TRY IT. Set down the line containing "cos'è la programmazione" and every line that follows it in the listing below, exactly as written and with nothing added.
[MATERIAL FOR THIS EXERCISE Boundary: Start]
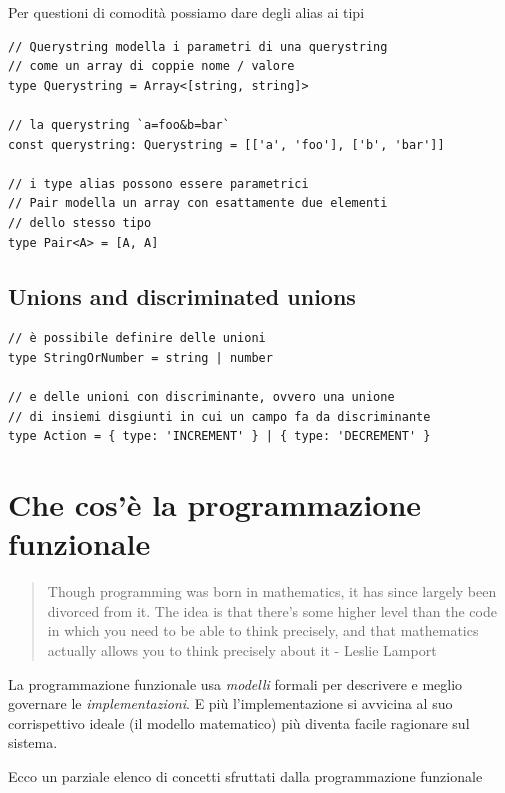\documentclass[12pt]{article}
\begin{document}
Per questioni di comodità possiamo dare degli alias ai tipi

\begin{verbatim}
// Querystring modella i parametri di una querystring
// come un array di coppie nome / valore
type Querystring = Array<[string, string]>

// la querystring `a=foo&b=bar`
const querystring: Querystring = [['a', 'foo'], ['b', 'bar']]

// i type alias possono essere parametrici
// Pair modella un array con esattamente due elementi
// dello stesso tipo
type Pair<A> = [A, A]
\end{verbatim}

\subsection{Unions and discriminated unions}

\begin{verbatim}
// è possibile definire delle unioni
type StringOrNumber = string | number

// e delle unioni con discriminante, ovvero una unione
// di insiemi disgiunti in cui un campo fa da discriminante
type Action = { type: 'INCREMENT' } | { type: 'DECREMENT' }
\end{verbatim}

\newpage

\section{Che cos'è la programmazione funzionale}

\begin{quote}
Though programming was born in mathematics, it has since largely been divorced from it.
The idea is that there's some higher level than the code in which you need to be able to think precisely,
and that mathematics actually allows you to think precisely about it - Leslie Lamport
\end{quote}

La programmazione funzionale usa \emph{modelli} formali per descrivere e meglio governare le \emph{implementazioni}.
E più l'implementazione si avvicina al suo corrispettivo ideale (il modello matematico)
più diventa facile ragionare sul sistema.

Ecco un parziale elenco di concetti sfruttati dalla programmazione funzionale
\end{document}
[MATERIAL FOR THIS EXERCISE Boundary: End]
ANSWER TO THIS TASK.
\section{Che cos'è la programmazione funzionale}

\begin{quote}
Though programming was born in mathematics, it has since largely been divorced from it.
The idea is that there's some higher level than the code in which you need to be able to think precisely,
and that mathematics actually allows you to think precisely about it - Leslie Lamport
\end{quote}

La programmazione funzionale usa \emph{modelli} formali per descrivere e meglio governare le \emph{implementazioni}.
E più l'implementazione si avvicina al suo corrispettivo ideale (il modello matematico)
più diventa facile ragionare sul sistema.

Ecco un parziale elenco di concetti sfruttati dalla programmazione funzionale
\end{document}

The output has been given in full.